* [TASK INSTRUCTIONS]: Some entries follow. Reproduce exactly the lines starting at the one with "寅字明仲，安國弟之子也。寅將" and stopping after the one with "自古中興之主所以能克復舊物者".

+++ EXCERPTED RECORDS

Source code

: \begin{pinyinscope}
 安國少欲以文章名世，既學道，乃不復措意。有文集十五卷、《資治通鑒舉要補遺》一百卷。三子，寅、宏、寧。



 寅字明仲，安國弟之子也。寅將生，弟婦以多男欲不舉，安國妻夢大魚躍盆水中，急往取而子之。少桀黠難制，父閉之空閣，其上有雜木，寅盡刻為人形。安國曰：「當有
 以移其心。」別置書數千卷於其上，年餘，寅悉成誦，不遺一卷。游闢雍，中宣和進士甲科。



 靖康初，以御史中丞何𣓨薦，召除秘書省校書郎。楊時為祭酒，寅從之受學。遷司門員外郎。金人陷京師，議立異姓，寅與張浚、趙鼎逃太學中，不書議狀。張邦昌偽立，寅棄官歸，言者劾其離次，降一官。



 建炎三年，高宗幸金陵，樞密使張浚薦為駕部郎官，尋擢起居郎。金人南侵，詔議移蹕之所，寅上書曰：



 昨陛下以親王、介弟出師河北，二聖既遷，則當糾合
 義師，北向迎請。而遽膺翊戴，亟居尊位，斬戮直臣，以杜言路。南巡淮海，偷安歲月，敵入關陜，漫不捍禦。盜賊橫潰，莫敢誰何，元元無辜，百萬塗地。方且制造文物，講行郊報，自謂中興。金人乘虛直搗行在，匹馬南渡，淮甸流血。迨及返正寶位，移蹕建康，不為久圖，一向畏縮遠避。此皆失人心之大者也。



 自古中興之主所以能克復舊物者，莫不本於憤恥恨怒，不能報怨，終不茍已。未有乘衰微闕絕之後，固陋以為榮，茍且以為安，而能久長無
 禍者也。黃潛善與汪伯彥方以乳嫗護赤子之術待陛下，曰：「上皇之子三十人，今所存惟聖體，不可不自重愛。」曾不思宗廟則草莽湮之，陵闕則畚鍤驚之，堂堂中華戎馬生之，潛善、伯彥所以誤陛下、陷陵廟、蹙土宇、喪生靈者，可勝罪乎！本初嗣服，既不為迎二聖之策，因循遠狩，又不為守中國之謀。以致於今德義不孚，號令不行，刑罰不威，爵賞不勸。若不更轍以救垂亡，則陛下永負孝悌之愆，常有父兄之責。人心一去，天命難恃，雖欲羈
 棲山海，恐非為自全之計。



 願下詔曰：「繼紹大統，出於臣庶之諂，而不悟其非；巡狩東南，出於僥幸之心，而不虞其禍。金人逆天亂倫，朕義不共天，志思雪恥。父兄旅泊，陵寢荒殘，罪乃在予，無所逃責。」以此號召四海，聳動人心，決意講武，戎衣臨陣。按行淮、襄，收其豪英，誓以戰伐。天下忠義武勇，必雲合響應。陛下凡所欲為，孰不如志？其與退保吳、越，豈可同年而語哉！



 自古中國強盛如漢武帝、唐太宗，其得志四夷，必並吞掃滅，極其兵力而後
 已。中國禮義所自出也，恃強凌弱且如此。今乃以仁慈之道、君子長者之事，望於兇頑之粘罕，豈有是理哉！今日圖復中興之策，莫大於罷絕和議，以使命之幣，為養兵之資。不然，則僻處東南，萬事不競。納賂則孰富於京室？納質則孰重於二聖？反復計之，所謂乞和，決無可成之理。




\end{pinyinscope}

++++++
+++ EXCERPTED RECORDS

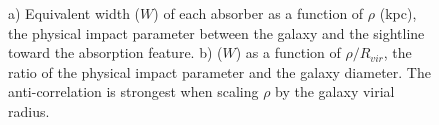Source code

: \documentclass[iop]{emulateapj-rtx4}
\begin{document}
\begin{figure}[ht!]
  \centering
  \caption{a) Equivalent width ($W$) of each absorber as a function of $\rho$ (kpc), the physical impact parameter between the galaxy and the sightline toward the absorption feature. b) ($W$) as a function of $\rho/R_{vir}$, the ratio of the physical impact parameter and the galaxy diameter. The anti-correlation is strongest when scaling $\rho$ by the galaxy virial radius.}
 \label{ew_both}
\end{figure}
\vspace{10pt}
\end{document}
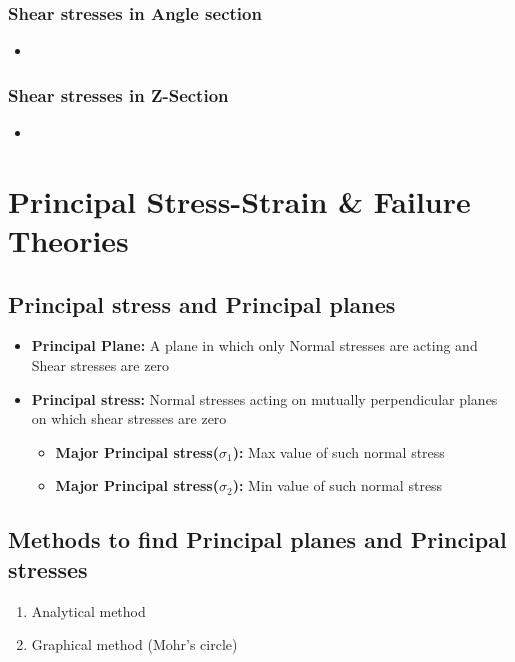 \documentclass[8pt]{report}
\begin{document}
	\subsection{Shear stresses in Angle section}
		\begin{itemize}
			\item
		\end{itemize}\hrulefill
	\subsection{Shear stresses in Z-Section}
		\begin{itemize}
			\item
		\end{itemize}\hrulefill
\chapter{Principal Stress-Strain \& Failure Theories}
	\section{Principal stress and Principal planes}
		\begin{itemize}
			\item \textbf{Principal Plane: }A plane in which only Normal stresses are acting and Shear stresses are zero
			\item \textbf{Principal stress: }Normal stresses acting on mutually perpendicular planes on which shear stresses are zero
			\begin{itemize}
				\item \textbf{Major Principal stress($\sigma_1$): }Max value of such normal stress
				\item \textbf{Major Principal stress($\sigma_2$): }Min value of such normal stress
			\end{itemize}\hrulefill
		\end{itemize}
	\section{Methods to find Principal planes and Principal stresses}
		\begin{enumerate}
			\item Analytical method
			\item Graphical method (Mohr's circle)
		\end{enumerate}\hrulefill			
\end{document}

++++++
+++ EXCERPTED RECORDS

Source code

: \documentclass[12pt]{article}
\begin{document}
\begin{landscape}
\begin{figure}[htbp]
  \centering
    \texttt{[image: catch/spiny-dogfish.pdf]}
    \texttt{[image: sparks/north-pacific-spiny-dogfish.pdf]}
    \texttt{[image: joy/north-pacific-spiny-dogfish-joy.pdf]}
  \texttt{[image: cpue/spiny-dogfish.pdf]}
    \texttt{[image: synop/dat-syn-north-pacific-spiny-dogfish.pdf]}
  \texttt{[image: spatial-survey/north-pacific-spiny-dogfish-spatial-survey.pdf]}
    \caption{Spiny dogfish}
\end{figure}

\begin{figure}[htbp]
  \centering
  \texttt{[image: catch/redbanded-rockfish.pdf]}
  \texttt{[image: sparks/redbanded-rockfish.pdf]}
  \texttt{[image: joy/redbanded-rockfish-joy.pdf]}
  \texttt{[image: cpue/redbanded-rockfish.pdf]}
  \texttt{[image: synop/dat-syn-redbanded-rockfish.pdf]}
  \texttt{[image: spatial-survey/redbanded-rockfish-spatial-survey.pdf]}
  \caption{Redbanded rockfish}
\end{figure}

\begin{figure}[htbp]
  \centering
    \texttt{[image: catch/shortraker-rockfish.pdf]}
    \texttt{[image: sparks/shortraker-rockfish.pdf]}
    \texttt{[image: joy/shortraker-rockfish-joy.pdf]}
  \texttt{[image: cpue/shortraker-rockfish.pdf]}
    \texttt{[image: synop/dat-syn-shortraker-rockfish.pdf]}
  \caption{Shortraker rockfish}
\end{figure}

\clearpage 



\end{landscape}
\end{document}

++++++

* [WRITTEN SOLUTION]:
 寅字明仲，安國弟之子也。寅將生，弟婦以多男欲不舉，安國妻夢大魚躍盆水中，急往取而子之。少桀黠難制，父閉之空閣，其上有雜木，寅盡刻為人形。安國曰：「當有
 以移其心。」別置書數千卷於其上，年餘，寅悉成誦，不遺一卷。游闢雍，中宣和進士甲科。



 靖康初，以御史中丞何𣓨薦，召除秘書省校書郎。楊時為祭酒，寅從之受學。遷司門員外郎。金人陷京師，議立異姓，寅與張浚、趙鼎逃太學中，不書議狀。張邦昌偽立，寅棄官歸，言者劾其離次，降一官。



 建炎三年，高宗幸金陵，樞密使張浚薦為駕部郎官，尋擢起居郎。金人南侵，詔議移蹕之所，寅上書曰：



 昨陛下以親王、介弟出師河北，二聖既遷，則當糾合
 義師，北向迎請。而遽膺翊戴，亟居尊位，斬戮直臣，以杜言路。南巡淮海，偷安歲月，敵入關陜，漫不捍禦。盜賊橫潰，莫敢誰何，元元無辜，百萬塗地。方且制造文物，講行郊報，自謂中興。金人乘虛直搗行在，匹馬南渡，淮甸流血。迨及返正寶位，移蹕建康，不為久圖，一向畏縮遠避。此皆失人心之大者也。



 自古中興之主所以能克復舊物者，莫不本於憤恥恨怒，不能報怨，終不茍已。未有乘衰微闕絕之後，固陋以為榮，茍且以為安，而能久長無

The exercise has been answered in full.